もう1つのOCRの変革はスマホのカメラから来た

 iPhoneの高解像度のカメラで撮影した写真は、そのままOCRにも利用できる解像度なので、撮影した写真を紙に印刷しなくても、レティナ・ディスプレイに表示すれば、Scanアプリを使って画面からOCRすることも可能です。

 それならいっそクラウドなどを使わずに、iPhoneなどの[カメラ]アプリなどを使って撮影した文字の写った画像から直接OCR処理を行なったらどうだろうと考えるOCRアプリも登場してきました。
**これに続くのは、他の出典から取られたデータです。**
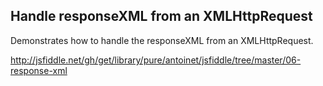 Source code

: ## Handle responseXML from an XMLHttpRequest
Demonstrates how to handle the responseXML from an XMLHttpRequest. 

http://jsfiddle.net/gh/get/library/pure/antoinet/jsfiddle/tree/master/06-response-xml
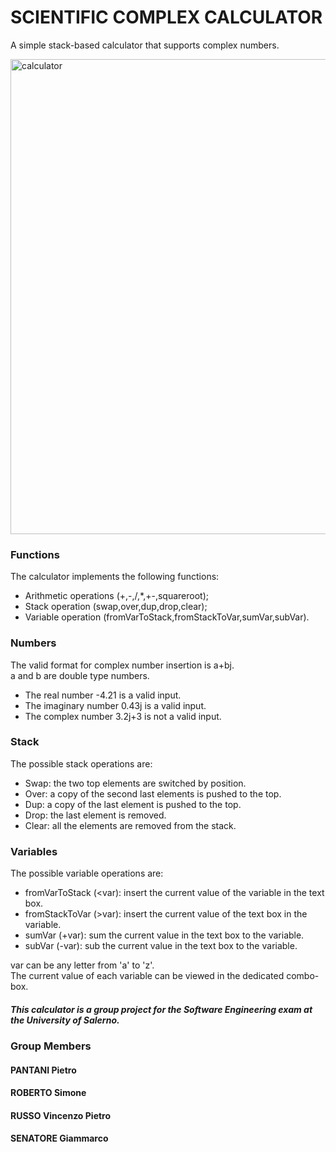 # SCIENTIFIC COMPLEX CALCULATOR
A simple stack-based calculator that supports complex numbers.

<img width="760" alt="calculator" src="https://github.com/GiaSen/group11_software_eng/assets/148695294/c130369b-2745-413c-ba3c-eec17419c4cf">

### Functions
The calculator implements the following functions:
- Arithmetic operations (+,-,/,*,+-,squareroot);
- Stack operation (swap,over,dup,drop,clear);
- Variable operation (fromVarToStack,fromStackToVar,sumVar,subVar).

### Numbers
The valid format for complex number insertion is a+bj.  
a and b are double type numbers.
- The real number -4.21 is a valid input.
- The imaginary number 0.43j is a valid input.
- The complex number 3.2j+3 is not a valid input.

### Stack
The possible stack operations are:
- Swap: the two top elements are switched by position.
- Over: a copy of the second last elements is pushed to the top.
- Dup: a copy of the last element is pushed to the top.
- Drop: the last element is removed.
- Clear: all the elements are removed from the stack.

### Variables
The possible variable operations are:
- fromVarToStack (<var): insert the current value of the variable in the text box.
- fromStackToVar (>var): insert the current value of the text box in the variable.
- sumVar (+var): sum the current value in the text box to the variable.
- subVar (-var): sub the current value in the text box to the variable.

var can be any letter from 'a' to 'z'.  
The current value of each variable can be viewed in the dedicated combo-box.

##### This calculator is a group project for the Software Engineering exam at the University of Salerno.
### Group Members
#### PANTANI Pietro
#### ROBERTO Simone
#### RUSSO Vincenzo Pietro
#### SENATORE Giammarco
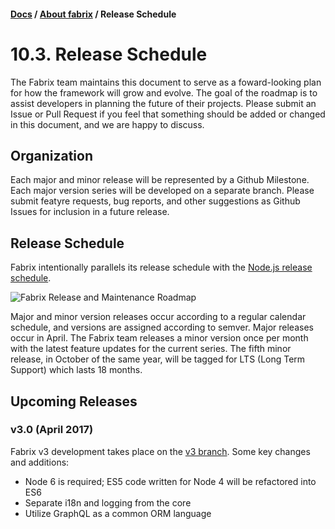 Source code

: #### [Docs](../) / [About fabrix](./) / Release Schedule

# 10.3. Release Schedule

The Fabrix team maintains this document to serve as a foward-looking plan for how the framework will grow and evolve. The goal of the roadmap is to assist developers in planning the future of their projects. Please submit an Issue or Pull Request if you feel that something should be added or changed in this document, and we are happy to discuss.

## Organization

Each major and minor release will be represented by a Github Milestone. Each major version series will be developed on a separate branch. Please submit featyre requests, bug reports, and other suggestions as Github Issues for inclusion in a future release.

## Release Schedule

Fabrix intentionally parallels its release schedule with the [Node.js release schedule](https://github.com/nodejs/LTS#lts-plan).

![Fabrix Release and Maintenance Roadmap](https://s3.amazonaws.com/fabrix.app/images/fabrix+Maintenance+Schedule+v4.5.png)

Major and minor version releases occur according to a regular calendar schedule, and versions are assigned according to semver. Major releases occur in April. The Fabrix team releases a minor version once per month with the latest feature updates for the current series. The fifth minor release, in October of the same year, will be tagged for LTS (Long Term Support) which lasts 18 months.

## Upcoming Releases

### v3.0 (April 2017)

Fabrix v3 development takes place on the [v3 branch](https://github.com/fabrix-app/fabrix/tree/v3). Some key changes and additions:
- Node 6 is required; ES5 code written for Node 4 will be refactored into ES6
- Separate i18n and logging from the core
- Utilize GraphQL as a common ORM language
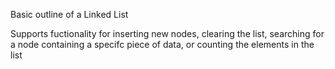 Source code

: Basic outline of a Linked List

Supports fuctionality for inserting new nodes, clearing the list, searching for a node containing a specifc piece of data, or counting the elements in the list

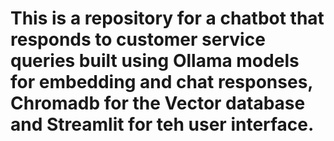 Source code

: # This is a repository for a chatbot that responds to customer service queries built using Ollama models for embedding and chat responses, Chromadb for the Vector database and Streamlit for teh user interface.

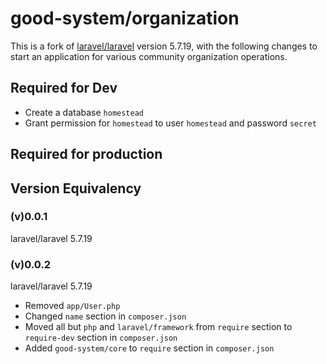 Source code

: # good-system/organization

This is a fork of [laravel/laravel](https://github.com/laravel/laravel) version 5.7.19, with the following changes to start an application for various community organization operations.


## Required for Dev

- Create a database `homestead`
- Grant permission for `homestead` to user `homestead` and password `secret`
 
## Required for production

## Version Equivalency

### (v)0.0.1 

laravel/laravel 5.7.19

### (v)0.0.2 

laravel/laravel 5.7.19
 
- Removed `app/User.php`
- Changed `name` section in `composer.json`
- Moved all but `php` and `laravel/framework` from `require` section to `require-dev` section in `composer.json`
- Added `good-system/core` to `require` section in `composer.json`
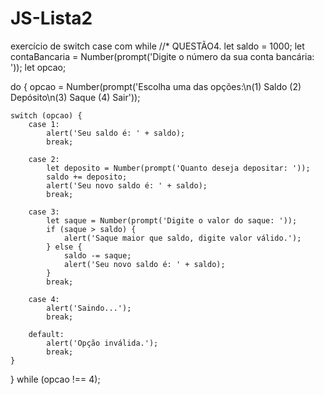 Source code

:# JS-Lista2
exercício de switch case com while
//* QUESTÃO4.
let saldo = 1000;
let contaBancaria = Number(prompt('Digite o número da sua conta bancária: '));
let opcao;

do {
    opcao = Number(prompt('Escolha uma das opções:\n(1) Saldo       (2) Depósito\n(3) Saque      (4) Sair'));

    switch (opcao) {
        case 1:
            alert('Seu saldo é: ' + saldo);
            break;

        case 2:
            let deposito = Number(prompt('Quanto deseja depositar: '));
            saldo += deposito;
            alert('Seu novo saldo é: ' + saldo);
            break;

        case 3:
            let saque = Number(prompt('Digite o valor do saque: '));
            if (saque > saldo) {
                alert('Saque maior que saldo, digite valor válido.');
            } else {
                saldo -= saque;
                alert('Seu novo saldo é: ' + saldo);
            }
            break;

        case 4:
            alert('Saindo...');
            break;

        default:
            alert('Opção inválida.');
            break;
    }

} while (opcao !== 4);
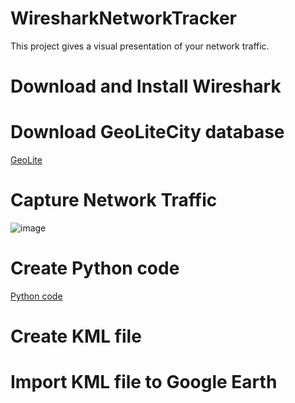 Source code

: # WiresharkNetworkTracker
This project gives a visual presentation of your network traffic.

# Download and Install Wireshark

# Download GeoLiteCity database
[GeoLite](https://github.com/mbcc2006/GeoLiteCity-data)

# Capture Network Traffic
![image](https://github.com/user-attachments/assets/67edbb04-3711-4c9b-a098-0e8150447bd0)

# Create Python code
[Python code](https://github.com/sfort04/WiresharkNetworkTracker/blob/main/python_tracker)

# Create KML file

# Import KML file to Google Earth
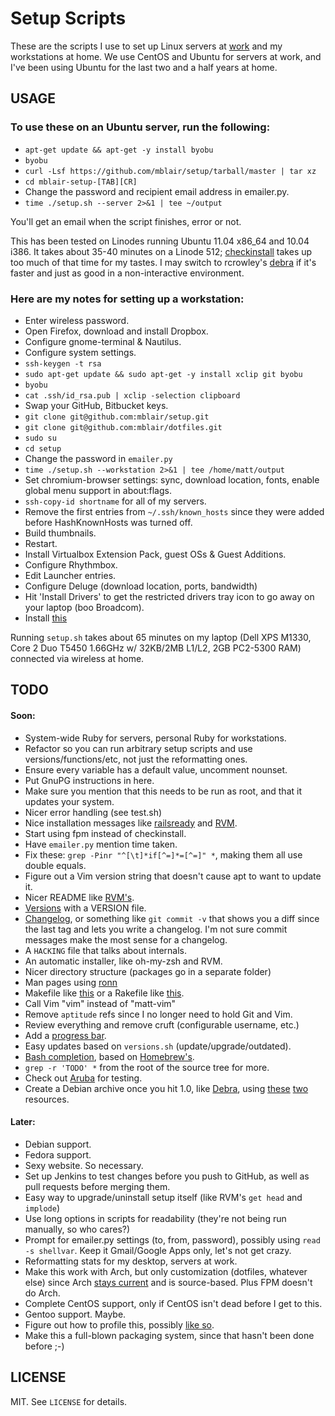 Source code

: # Setup Scripts

These are the scripts I use to set up Linux servers at [work](http://www.grossmaninteractive.com) and my workstations at home. We use CentOS and Ubuntu for servers at work, and I've been using Ubuntu for the last two and a half years at home.

## USAGE

### To use these on an Ubuntu server, run the following:

* `apt-get update && apt-get -y install byobu`
* `byobu`
* `curl -Lsf https://github.com/mblair/setup/tarball/master | tar xz`
* `cd mblair-setup-[TAB][CR]`
* Change the password and recipient email address in emailer.py.
* `time ./setup.sh --server 2>&1 | tee ~/output`

You'll get an email when the script finishes, error or not.

This has been tested on Linodes running Ubuntu 11.04 x86\_64 and 10.04 i386. It takes about 35-40 minutes on a Linode 512; [checkinstall](http://www.asic-linux.com.mx/~izto/checkinstall/) takes up too much of that time for my tastes. I may switch to rcrowley's [debra](http://rcrowley.github.com/debra/) if it's faster and just as good in a non-interactive environment.

### Here are my notes for setting up a workstation:

* Enter wireless password.
* Open Firefox, download and install Dropbox.
* Configure gnome-terminal & Nautilus.
* Configure system settings.
* `ssh-keygen -t rsa`
* `sudo apt-get update && sudo apt-get -y install xclip git byobu`
* `byobu`
* `cat .ssh/id_rsa.pub | xclip -selection clipboard`
* Swap your GitHub, Bitbucket keys.
* `git clone git@github.com:mblair/setup.git`
* `git clone git@github.com:mblair/dotfiles.git`
* `sudo su`
* `cd setup`
* Change the password in `emailer.py`
* `time ./setup.sh --workstation 2>&1 | tee /home/matt/output`
* Set chromium-browser settings: sync, download location, fonts, enable global menu support in about:flags.
* `ssh-copy-id shortname` for all of my servers.
* Remove the first entries from `~/.ssh/known_hosts` since they were added before HashKnownHosts was turned off.
* Build thumbnails.
* Restart.
* Install Virtualbox Extension Pack, guest OSs & Guest Additions.
* Configure Rhythmbox.
* Edit Launcher entries.
* Configure Deluge (download location, ports, bandwidth)
* Hit 'Install Drivers' to get the restricted drivers tray icon to go away on your laptop (boo Broadcom).
* Install [this](https://addons.mozilla.org/en-US/firefox/addon/video-downloadhelper/)

Running `setup.sh` takes about 65 minutes on my laptop (Dell XPS M1330, Core 2 Duo T5450 1.66GHz w/ 32KB/2MB L1/L2, 2GB PC2-5300 RAM) connected via wireless at home.

## TODO

#### Soon:
* System-wide Ruby for servers, personal Ruby for workstations.
* Refactor so you can run arbitrary setup scripts and use versions/functions/etc, not just the reformatting ones.
* Ensure every variable has a default value, uncomment nounset.
* Put GnuPG instructions in here.
* Make sure you mention that this needs to be run as root, and that it updates your system.
* Nicer error handling (see test.sh)
* Nice installation messages like [railsready](https://github.com/joshfng/railsready/blob/master/railsready.sh) and [RVM](https://github.com/wayneeseguin/rvm/blob/master/scripts/functions/installer).
* Start using fpm instead of checkinstall.
* Have `emailer.py` mention time taken.
* Fix these: `grep -Pinr "^[\t]*if[^=]*=[^=]" *`, making them all use double equals.
* Figure out a Vim version string that doesn't cause apt to want to update it.
* Nicer README like [RVM's](https://github.com/wayneeseguin/rvm/blob/master/README).
* [Versions](http://semver.org/) with a VERSION file.
* [Changelog](https://github.com/visionmedia/git-extras/blob/master/bin/git-changelog), or something like `git commit -v` that shows you a diff since the last tag and lets you write a changelog. I'm not sure commit messages make the most sense for a changelog.
* A `HACKING` file that talks about internals.
* An automatic installer, like oh-my-zsh and RVM.
* Nicer directory structure (packages go in a separate folder)
* Man pages using [ronn](http://rtomayko.github.com/ronn/)
* Makefile like [this](https://github.com/visionmedia/git-extras/blob/master/Makefile) or a Rakefile like [this](https://github.com/cloudfoundry/vcap/blob/master/Rakefile).
* Call Vim "vim" instead of "matt-vim"
* Remove `aptitude` refs since I no longer need to hold Git and Vim.
* Review everything and remove cruft (configurable username, etc.)
* Add a [progress bar](http://stackoverflow.com/questions/238073/how-to-add-a-progress-bar-to-a-bash-script/238094#238094).
* Easy updates based on `versions.sh` (update/upgrade/outdated).
* [Bash completion](http://www.debian-administration.org/articles/316), based on [Homebrew's](https://github.com/mxcl/homebrew/blob/master/Library/Contributions/brew_bash_completion.sh).
* `grep -r 'TODO' *` from the root of the source tree for more.
* Check out [Aruba](https://github.com/cucumber/aruba/blob/master/features/interactive.feature) for testing.
* Create a Debian archive once you hit 1.0, like [Debra](http://rcrowley.github.com/debra/), using [these](http://scotbofh.wordpress.com/2011/04/26/creating-your-own-signed-apt-repository-and-debian-packages/) [two](http://www.debian-administration.org/article/286/Setting_up_your_own_APT_repository_with_upload_support) resources.

#### Later:
* Debian support.
* Fedora support.
* Sexy website. So necessary.
* Set up Jenkins to test changes before you push to GitHub, as well as pull requests before merging them.
* Easy way to upgrade/uninstall setup itself (like RVM's `get head` and `implode`)
* Use long options in scripts for readability (they're not being run manually, so who cares?)
* Prompt for emailer.py settings (to, from, password), possibly using `read -s shellvar`. Keep it Gmail/Google Apps only, let's not get crazy.
* Reformatting stats for my desktop, servers at work.
* Make this work with Arch, but only customization (dotfiles, whatever else) since Arch [stays current](http://www.archlinux.org/packages/extra/i686/ruby/) and is source-based. Plus FPM doesn't do Arch.
* Complete CentOS support, only if CentOS isn't dead before I get to this.
* Gentoo support. Maybe.
* Figure out how to profile this, possibly [like so](http://stackoverflow.com/questions/4336035/performance-profiling-tools-for-shell-scripts/4338046#4338046).
* Make this a full-blown packaging system, since that hasn't been done before ;-)

## LICENSE

MIT. See `LICENSE` for details.
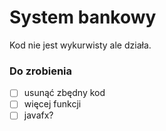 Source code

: # System bankowy

Kod nie jest wykurwisty ale działa.

### Do zrobienia
- [ ] usunąć zbędny kod
- [ ] więcej funkcji
- [ ] javafx?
OCRによるドキュメント管理をいつまでも大きなシステムとしてとらえていては、この発想はなかったように思います。
 私にそれを気づかせてくれたのは「OCR」というそのまんまの名前の無料のアプリでした。文書を撮影した画像をOCR処理してクリップボード経由でテキストを取り込むというシンプルな仕組みでしたが、思いの外に認識率が高く、思わず唸ってしまいました。結局はOCRは認識率なのです(この「OCR」は最近ではプロ版に代わり、広告を非表示にして有料アプリになりました)。
 このアプリと同じ手法を採ったのが、一太郎やATOKのジャストシステムが発表した「一太郎Pad」というテキストエディタです。カメラや[写真]アプリから取り込んだ画像をOCR処理して、文字入力ができます。

カメラで撮影して文字入力する新世代テキストエディタ一太郎Pad

 Macの画面を撮影して一太郎Pad のこの変換率はなかなか。

 これらのアプリでは、とりあえず撮影だけしておけば、必要な時にOCR処理ができます。実は、OCR処理は認識率100%ということはあり得ないので校正が必須な作業です。
 このため、クラウドでPDFファイル毎一気にOCRするよりも、必要なテキストをスクーンショットから必要なところだけいちいちOCRで認識させるのは、手間が掛かるようで実は実用性が高いと思います。
 ということで、無料ということもあり、最近は「一太郎Pad」というテキストエディタを常用しています。不満といえば入力したテキストを「共有」できる先が案外限られているところです。
 もといテキストエディタのデータをそのまま渡せるPDF編集アプリは #Notability くらいしかないので、今は文字入力用のテキストエディタとして一太郎Padを重宝しています。